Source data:

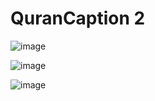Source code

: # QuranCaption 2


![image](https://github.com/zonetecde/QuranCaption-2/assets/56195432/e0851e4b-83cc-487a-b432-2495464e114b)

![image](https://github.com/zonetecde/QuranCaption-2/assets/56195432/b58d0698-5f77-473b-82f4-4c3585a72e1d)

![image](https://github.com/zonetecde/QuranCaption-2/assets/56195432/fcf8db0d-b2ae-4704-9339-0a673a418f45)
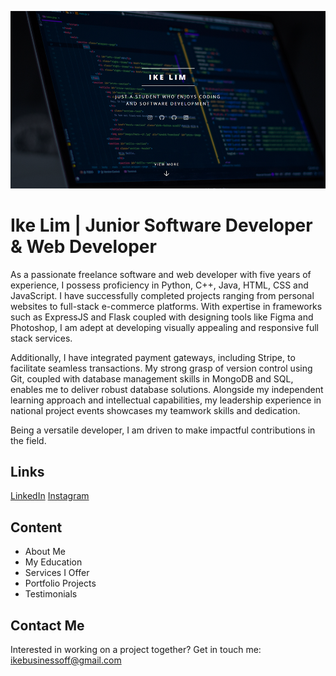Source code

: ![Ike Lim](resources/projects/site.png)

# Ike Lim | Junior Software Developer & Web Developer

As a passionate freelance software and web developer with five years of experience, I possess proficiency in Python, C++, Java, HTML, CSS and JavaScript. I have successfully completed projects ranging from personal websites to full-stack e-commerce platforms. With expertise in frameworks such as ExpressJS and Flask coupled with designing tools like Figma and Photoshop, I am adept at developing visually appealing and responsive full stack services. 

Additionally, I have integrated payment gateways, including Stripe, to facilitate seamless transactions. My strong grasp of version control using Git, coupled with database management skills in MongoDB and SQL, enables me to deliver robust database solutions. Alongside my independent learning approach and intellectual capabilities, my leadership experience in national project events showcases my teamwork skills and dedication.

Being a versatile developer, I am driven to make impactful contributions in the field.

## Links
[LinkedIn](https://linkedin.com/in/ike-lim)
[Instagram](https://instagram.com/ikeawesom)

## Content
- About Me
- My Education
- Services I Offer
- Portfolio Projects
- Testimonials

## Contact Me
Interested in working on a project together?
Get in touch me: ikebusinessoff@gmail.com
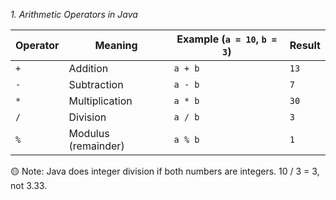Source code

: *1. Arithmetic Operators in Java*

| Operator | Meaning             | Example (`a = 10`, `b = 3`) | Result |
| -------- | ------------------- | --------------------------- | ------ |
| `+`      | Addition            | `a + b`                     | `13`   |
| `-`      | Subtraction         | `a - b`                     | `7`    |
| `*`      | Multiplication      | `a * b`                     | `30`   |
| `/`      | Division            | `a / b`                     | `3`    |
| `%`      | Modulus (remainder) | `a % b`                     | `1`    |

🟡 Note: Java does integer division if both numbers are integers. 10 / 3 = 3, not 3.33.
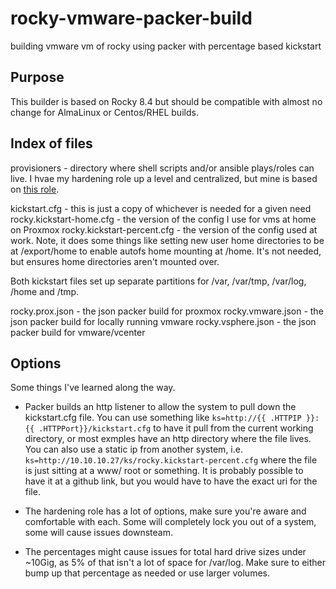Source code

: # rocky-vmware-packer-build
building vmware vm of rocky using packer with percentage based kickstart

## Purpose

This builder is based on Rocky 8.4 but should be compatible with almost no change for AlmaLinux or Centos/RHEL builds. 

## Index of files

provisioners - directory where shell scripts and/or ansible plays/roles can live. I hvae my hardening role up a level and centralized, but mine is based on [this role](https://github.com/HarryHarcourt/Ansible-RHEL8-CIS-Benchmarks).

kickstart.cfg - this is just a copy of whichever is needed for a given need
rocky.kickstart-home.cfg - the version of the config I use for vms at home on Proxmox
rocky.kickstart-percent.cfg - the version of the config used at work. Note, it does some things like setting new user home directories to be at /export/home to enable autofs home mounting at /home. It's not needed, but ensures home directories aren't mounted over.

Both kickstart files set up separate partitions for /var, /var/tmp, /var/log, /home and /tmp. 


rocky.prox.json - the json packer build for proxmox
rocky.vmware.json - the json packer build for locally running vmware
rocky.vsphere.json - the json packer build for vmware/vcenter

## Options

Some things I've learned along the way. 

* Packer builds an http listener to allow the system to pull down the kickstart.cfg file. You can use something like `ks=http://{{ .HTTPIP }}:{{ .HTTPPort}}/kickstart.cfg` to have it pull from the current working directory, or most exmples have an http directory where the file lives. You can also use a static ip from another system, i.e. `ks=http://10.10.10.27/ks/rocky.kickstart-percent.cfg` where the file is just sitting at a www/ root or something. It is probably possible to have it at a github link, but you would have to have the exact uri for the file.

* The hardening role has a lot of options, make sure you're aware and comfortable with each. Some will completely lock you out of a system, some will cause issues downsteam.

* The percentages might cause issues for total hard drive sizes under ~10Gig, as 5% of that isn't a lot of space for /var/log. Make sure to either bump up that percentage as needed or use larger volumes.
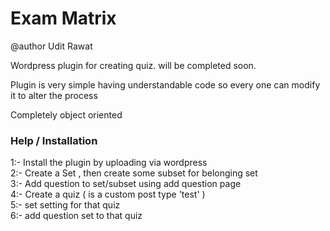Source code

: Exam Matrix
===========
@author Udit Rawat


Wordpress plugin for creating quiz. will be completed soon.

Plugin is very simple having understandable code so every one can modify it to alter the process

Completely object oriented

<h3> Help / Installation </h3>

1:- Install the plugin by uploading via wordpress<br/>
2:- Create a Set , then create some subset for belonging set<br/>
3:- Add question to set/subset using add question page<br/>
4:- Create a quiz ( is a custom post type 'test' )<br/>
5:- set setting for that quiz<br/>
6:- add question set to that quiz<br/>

Work required = Every record gets retyped exactly; no picture goes into the copy.

Response for this exercise =
Source code

: # QuranCaption 2


![image](https://github.com/zonetecde/QuranCaption-2/assets/56195432/e0851e4b-83cc-487a-b432-2495464e114b)

![image](https://github.com/zonetecde/QuranCaption-2/assets/56195432/b58d0698-5f77-473b-82f4-4c3585a72e1d)

![image](https://github.com/zonetecde/QuranCaption-2/assets/56195432/fcf8db0d-b2ae-4704-9339-0a673a418f45)
Source code

: ![Ike Lim](resources/projects/site.png)

# Ike Lim | Junior Software Developer & Web Developer

As a passionate freelance software and web developer with five years of experience, I possess proficiency in Python, C++, Java, HTML, CSS and JavaScript. I have successfully completed projects ranging from personal websites to full-stack e-commerce platforms. With expertise in frameworks such as ExpressJS and Flask coupled with designing tools like Figma and Photoshop, I am adept at developing visually appealing and responsive full stack services. 

Additionally, I have integrated payment gateways, including Stripe, to facilitate seamless transactions. My strong grasp of version control using Git, coupled with database management skills in MongoDB and SQL, enables me to deliver robust database solutions. Alongside my independent learning approach and intellectual capabilities, my leadership experience in national project events showcases my teamwork skills and dedication.

Being a versatile developer, I am driven to make impactful contributions in the field.

## Links
[LinkedIn](https://linkedin.com/in/ike-lim)
[Instagram](https://instagram.com/ikeawesom)

## Content
- About Me
- My Education
- Services I Offer
- Portfolio Projects
- Testimonials

## Contact Me
Interested in working on a project together?
Get in touch me: ikebusinessoff@gmail.com
Source code

: *1. Arithmetic Operators in Java*

| Operator | Meaning             | Example (`a = 10`, `b = 3`) | Result |
| -------- | ------------------- | --------------------------- | ------ |
| `+`      | Addition            | `a + b`                     | `13`   |
| `-`      | Subtraction         | `a - b`                     | `7`    |
| `*`      | Multiplication      | `a * b`                     | `30`   |
| `/`      | Division            | `a / b`                     | `3`    |
| `%`      | Modulus (remainder) | `a % b`                     | `1`    |

🟡 Note: Java does integer division if both numbers are integers. 10 / 3 = 3, not 3.33.
Source code

: # rocky-vmware-packer-build
building vmware vm of rocky using packer with percentage based kickstart

## Purpose

This builder is based on Rocky 8.4 but should be compatible with almost no change for AlmaLinux or Centos/RHEL builds. 

## Index of files

provisioners - directory where shell scripts and/or ansible plays/roles can live. I hvae my hardening role up a level and centralized, but mine is based on [this role](https://github.com/HarryHarcourt/Ansible-RHEL8-CIS-Benchmarks).

kickstart.cfg - this is just a copy of whichever is needed for a given need
rocky.kickstart-home.cfg - the version of the config I use for vms at home on Proxmox
rocky.kickstart-percent.cfg - the version of the config used at work. Note, it does some things like setting new user home directories to be at /export/home to enable autofs home mounting at /home. It's not needed, but ensures home directories aren't mounted over.

Both kickstart files set up separate partitions for /var, /var/tmp, /var/log, /home and /tmp. 


rocky.prox.json - the json packer build for proxmox
rocky.vmware.json - the json packer build for locally running vmware
rocky.vsphere.json - the json packer build for vmware/vcenter

## Options

Some things I've learned along the way. 

* Packer builds an http listener to allow the system to pull down the kickstart.cfg file. You can use something like `ks=http://{{ .HTTPIP }}:{{ .HTTPPort}}/kickstart.cfg` to have it pull from the current working directory, or most exmples have an http directory where the file lives. You can also use a static ip from another system, i.e. `ks=http://10.10.10.27/ks/rocky.kickstart-percent.cfg` where the file is just sitting at a www/ root or something. It is probably possible to have it at a github link, but you would have to have the exact uri for the file.

* The hardening role has a lot of options, make sure you're aware and comfortable with each. Some will completely lock you out of a system, some will cause issues downsteam.

* The percentages might cause issues for total hard drive sizes under ~10Gig, as 5% of that isn't a lot of space for /var/log. Make sure to either bump up that percentage as needed or use larger volumes.
Source code

: Exam Matrix
===========
@author Udit Rawat


Wordpress plugin for creating quiz. will be completed soon.

Plugin is very simple having understandable code so every one can modify it to alter the process

Completely object oriented

<h3> Help / Installation </h3>

1:- Install the plugin by uploading via wordpress<br/>
2:- Create a Set , then create some subset for belonging set<br/>
3:- Add question to set/subset using add question page<br/>
4:- Create a quiz ( is a custom post type 'test' )<br/>
5:- set setting for that quiz<br/>
6:- add question set to that quiz<br/>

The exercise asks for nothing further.